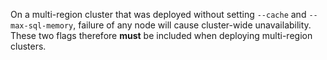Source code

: On a multi-region cluster that was deployed without setting `--cache` and `--max-sql-memory`, failure of any node will cause cluster-wide unavailability. These two flags therefore **must** be included when deploying multi-region clusters.
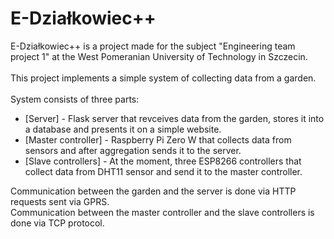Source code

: # E-Działkowiec++
E-Działkowiec++ is a project made for the subject "Engineering team project 1" at the West Pomeranian University of Technology in Szczecin.<br><br>
This project implements a simple system of collecting data from a garden.<br><br>
System consists of three parts:
* [Server] - Flask server that revceives data from the garden, stores it into a database and presents it on a simple website.
* [Master controller] - Raspberry Pi Zero W that collects data from sensors and after aggregation sends it to the server.
* [Slave controllers] - At the moment, three ESP8266 controllers that collect data from DHT11 sensor and send it to the master controller.

Communication between the garden and the server is done via HTTP requests sent via GPRS.<br>
Communication between the master controller and the slave controllers is done via TCP protocol.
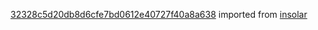 [32328c5d20db8d6cfe7bd0612e40727f40a8a638](https://github.com/insolar/insolar/commit/32328c5d20db8d6cfe7bd0612e40727f40a8a638) imported from [insolar](https://github.com/insolar/insolar)
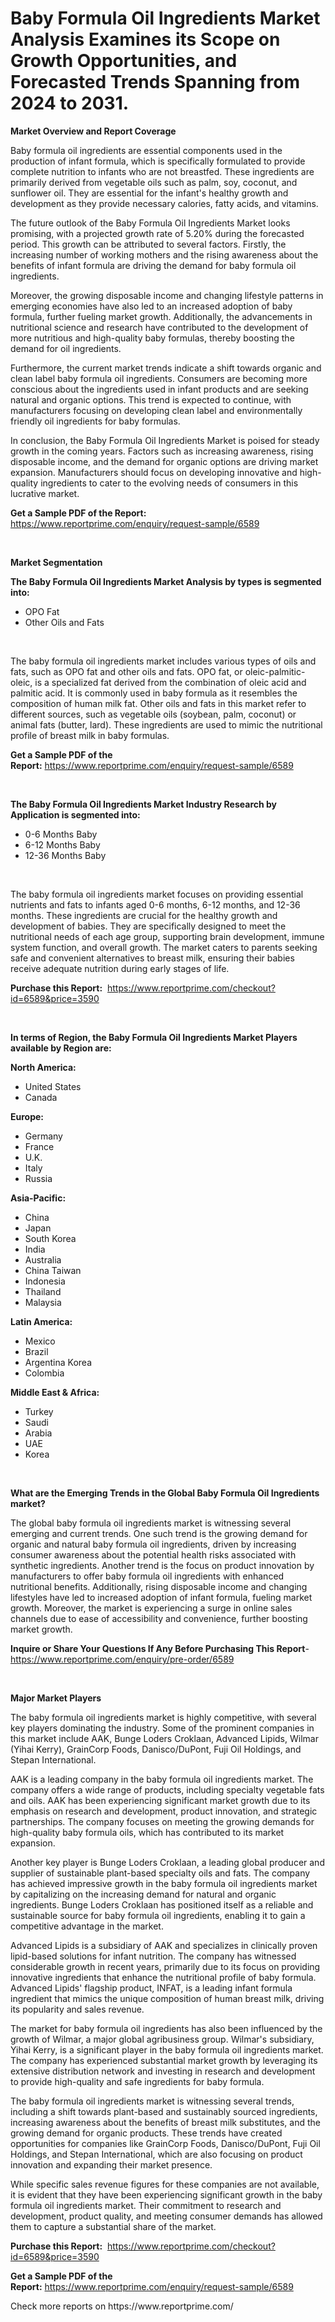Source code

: <p><h1>Baby Formula Oil Ingredients Market Analysis Examines its Scope on Growth Opportunities, and Forecasted Trends Spanning from 2024 to 2031.</h1></p><p><strong>Market Overview and Report Coverage</strong></p>
<p><p>Baby formula oil ingredients are essential components used in the production of infant formula, which is specifically formulated to provide complete nutrition to infants who are not breastfed. These ingredients are primarily derived from vegetable oils such as palm, soy, coconut, and sunflower oil. They are essential for the infant's healthy growth and development as they provide necessary calories, fatty acids, and vitamins.</p><p>The future outlook of the Baby Formula Oil Ingredients Market looks promising, with a projected growth rate of 5.20% during the forecasted period. This growth can be attributed to several factors. Firstly, the increasing number of working mothers and the rising awareness about the benefits of infant formula are driving the demand for baby formula oil ingredients.</p><p>Moreover, the growing disposable income and changing lifestyle patterns in emerging economies have also led to an increased adoption of baby formula, further fueling market growth. Additionally, the advancements in nutritional science and research have contributed to the development of more nutritious and high-quality baby formulas, thereby boosting the demand for oil ingredients.</p><p>Furthermore, the current market trends indicate a shift towards organic and clean label baby formula oil ingredients. Consumers are becoming more conscious about the ingredients used in infant products and are seeking natural and organic options. This trend is expected to continue, with manufacturers focusing on developing clean label and environmentally friendly oil ingredients for baby formulas.</p><p>In conclusion, the Baby Formula Oil Ingredients Market is poised for steady growth in the coming years. Factors such as increasing awareness, rising disposable income, and the demand for organic options are driving market expansion. Manufacturers should focus on developing innovative and high-quality ingredients to cater to the evolving needs of consumers in this lucrative market.</p></p>
<p><strong>Get a Sample PDF of the Report:</strong> <a href="https://www.reportprime.com/enquiry/request-sample/6589">https://www.reportprime.com/enquiry/request-sample/6589</a></p>
<p>&nbsp;</p>
<p><strong>Market Segmentation</strong></p>
<p><strong>The Baby Formula Oil Ingredients Market Analysis by types is segmented into:</strong></p>
<p><ul><li>OPO Fat</li><li>Other Oils and Fats</li></ul></p>
<p>&nbsp;</p>
<p><p>The baby formula oil ingredients market includes various types of oils and fats, such as OPO fat and other oils and fats. OPO fat, or oleic-palmitic-oleic, is a specialized fat derived from the combination of oleic acid and palmitic acid. It is commonly used in baby formula as it resembles the composition of human milk fat. Other oils and fats in this market refer to different sources, such as vegetable oils (soybean, palm, coconut) or animal fats (butter, lard). These ingredients are used to mimic the nutritional profile of breast milk in baby formulas.</p></p>
<p><strong>Get a Sample PDF of the Report:</strong>&nbsp;<a href="https://www.reportprime.com/enquiry/request-sample/6589">https://www.reportprime.com/enquiry/request-sample/6589</a></p>
<p>&nbsp;</p>
<p><strong>The Baby Formula Oil Ingredients Market Industry Research by Application is segmented into:</strong></p>
<p><ul><li>0-6 Months Baby</li><li>6-12 Months Baby</li><li>12-36 Months Baby</li></ul></p>
<p>&nbsp;</p>
<p><p>The baby formula oil ingredients market focuses on providing essential nutrients and fats to infants aged 0-6 months, 6-12 months, and 12-36 months. These ingredients are crucial for the healthy growth and development of babies. They are specifically designed to meet the nutritional needs of each age group, supporting brain development, immune system function, and overall growth. The market caters to parents seeking safe and convenient alternatives to breast milk, ensuring their babies receive adequate nutrition during early stages of life.</p></p>
<p><strong>Purchase this Report:</strong>&nbsp; <a href="https://www.reportprime.com/checkout?id=6589&price=3590">https://www.reportprime.com/checkout?id=6589&price=3590</a></p>
<p>&nbsp;</p>
<p><strong>In terms of Region, the Baby Formula Oil Ingredients Market Players available by Region are:</strong></p>
<p>
    <p> <strong> North America: </strong>
        <ul>
            <li>United States</li>
            <li>Canada</li>
        </ul>
        </p> 
    <p> <strong> Europe: </strong>
        <ul>
            <li>Germany</li>
            <li>France</li>
            <li>U.K.</li>
            <li>Italy</li>
            <li>Russia</li>
        </ul>
        </p> 
    <p> <strong> Asia-Pacific: </strong>
        <ul>
            <li>China</li>
            <li>Japan</li>
            <li>South Korea</li>
            <li>India</li>
            <li>Australia</li>
            <li>China Taiwan</li>
            <li>Indonesia</li>
            <li>Thailand</li>
            <li>Malaysia</li>
        </ul>
        </p> 
    <p> <strong> Latin America: </strong>
        <ul>
            <li>Mexico</li>
            <li>Brazil</li>
            <li>Argentina Korea</li>
            <li>Colombia</li>
        </ul>
        </p> 
    <p> <strong> Middle East & Africa: </strong>
        <ul>
            <li>Turkey</li>
            <li>Saudi</li>
            <li>Arabia</li>
            <li>UAE</li>
            <li>Korea</li>
        </ul>
    </p>
    </p>
<p>&nbsp;</p>
<p><strong>What are the Emerging Trends in the Global Baby Formula Oil Ingredients market?</strong></p>
<p><p>The global baby formula oil ingredients market is witnessing several emerging and current trends. One such trend is the growing demand for organic and natural baby formula oil ingredients, driven by increasing consumer awareness about the potential health risks associated with synthetic ingredients. Another trend is the focus on product innovation by manufacturers to offer baby formula oil ingredients with enhanced nutritional benefits. Additionally, rising disposable income and changing lifestyles have led to increased adoption of infant formula, fueling market growth. Moreover, the market is experiencing a surge in online sales channels due to ease of accessibility and convenience, further boosting market growth.</p></p>
<p><strong>Inquire or Share Your Questions If Any Before Purchasing This Report</strong>- <a href="https://www.reportprime.com/enquiry/pre-order/6589">https://www.reportprime.com/enquiry/pre-order/6589</a></p>
<p>&nbsp;</p>
<p><strong>Major Market Players</strong></p>
<p><p>The baby formula oil ingredients market is highly competitive, with several key players dominating the industry. Some of the prominent companies in this market include AAK, Bunge Loders Croklaan, Advanced Lipids, Wilmar (Yihai Kerry), GrainCorp Foods, Danisco/DuPont, Fuji Oil Holdings, and Stepan International.</p><p>AAK is a leading company in the baby formula oil ingredients market. The company offers a wide range of products, including specialty vegetable fats and oils. AAK has been experiencing significant market growth due to its emphasis on research and development, product innovation, and strategic partnerships. The company focuses on meeting the growing demands for high-quality baby formula oils, which has contributed to its market expansion.</p><p>Another key player is Bunge Loders Croklaan, a leading global producer and supplier of sustainable plant-based specialty oils and fats. The company has achieved impressive growth in the baby formula oil ingredients market by capitalizing on the increasing demand for natural and organic ingredients. Bunge Loders Croklaan has positioned itself as a reliable and sustainable source for baby formula oil ingredients, enabling it to gain a competitive advantage in the market.</p><p>Advanced Lipids is a subsidiary of AAK and specializes in clinically proven lipid-based solutions for infant nutrition. The company has witnessed considerable growth in recent years, primarily due to its focus on providing innovative ingredients that enhance the nutritional profile of baby formula. Advanced Lipids' flagship product, INFAT, is a leading infant formula ingredient that mimics the unique composition of human breast milk, driving its popularity and sales revenue.</p><p>The market for baby formula oil ingredients has also been influenced by the growth of Wilmar, a major global agribusiness group. Wilmar's subsidiary, Yihai Kerry, is a significant player in the baby formula oil ingredients market. The company has experienced substantial market growth by leveraging its extensive distribution network and investing in research and development to provide high-quality and safe ingredients for baby formula.</p><p>The baby formula oil ingredients market is witnessing several trends, including a shift towards plant-based and sustainably sourced ingredients, increasing awareness about the benefits of breast milk substitutes, and the growing demand for organic products. These trends have created opportunities for companies like GrainCorp Foods, Danisco/DuPont, Fuji Oil Holdings, and Stepan International, which are also focusing on product innovation and expanding their market presence.</p><p>While specific sales revenue figures for these companies are not available, it is evident that they have been experiencing significant growth in the baby formula oil ingredients market. Their commitment to research and development, product quality, and meeting consumer demands has allowed them to capture a substantial share of the market.</p></p>
<p><strong>Purchase this Report:</strong>&nbsp;&nbsp;<a href="https://www.reportprime.com/checkout?id=6589&price=3590">https://www.reportprime.com/checkout?id=6589&price=3590</a></p>
<p></p>
<p><strong>Get a Sample PDF of the Report:</strong>&nbsp;<a href="https://www.reportprime.com/enquiry/request-sample/6589">https://www.reportprime.com/enquiry/request-sample/6589</a></p>
<p>Check more reports on https://www.reportprime.com/</p>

+ + +

Problem description - From the listing above, how many lines contain the word "data"? Give only the number.

Solution - 4